• Work order: Your answer should consist of each line below that contains the string "Boulder".

Saved data entries

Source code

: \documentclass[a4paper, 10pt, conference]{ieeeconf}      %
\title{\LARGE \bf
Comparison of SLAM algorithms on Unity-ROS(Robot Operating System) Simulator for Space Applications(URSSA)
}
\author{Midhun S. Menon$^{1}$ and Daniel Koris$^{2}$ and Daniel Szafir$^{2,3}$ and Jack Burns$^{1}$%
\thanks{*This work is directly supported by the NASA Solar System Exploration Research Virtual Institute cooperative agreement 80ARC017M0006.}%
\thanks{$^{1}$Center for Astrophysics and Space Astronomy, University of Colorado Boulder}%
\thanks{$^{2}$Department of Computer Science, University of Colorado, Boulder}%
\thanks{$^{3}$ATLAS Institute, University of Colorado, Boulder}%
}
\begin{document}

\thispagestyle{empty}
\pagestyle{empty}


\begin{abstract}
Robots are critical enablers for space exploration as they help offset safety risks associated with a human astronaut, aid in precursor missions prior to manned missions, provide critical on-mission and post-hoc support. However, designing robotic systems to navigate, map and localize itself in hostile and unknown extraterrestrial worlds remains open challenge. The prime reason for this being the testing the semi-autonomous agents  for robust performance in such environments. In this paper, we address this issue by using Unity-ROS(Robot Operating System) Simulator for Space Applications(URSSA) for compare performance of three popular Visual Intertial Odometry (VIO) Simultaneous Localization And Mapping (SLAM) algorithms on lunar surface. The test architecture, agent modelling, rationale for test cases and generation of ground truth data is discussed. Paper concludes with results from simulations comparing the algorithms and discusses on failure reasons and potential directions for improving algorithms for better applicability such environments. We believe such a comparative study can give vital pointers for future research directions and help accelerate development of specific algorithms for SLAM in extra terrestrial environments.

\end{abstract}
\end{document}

• Written answer:
\thanks{$^{1}$Center for Astrophysics and Space Astronomy, University of Colorado Boulder}%
\thanks{$^{2}$Department of Computer Science, University of Colorado, Boulder}%
\thanks{$^{3}$ATLAS Institute, University of Colorado, Boulder}%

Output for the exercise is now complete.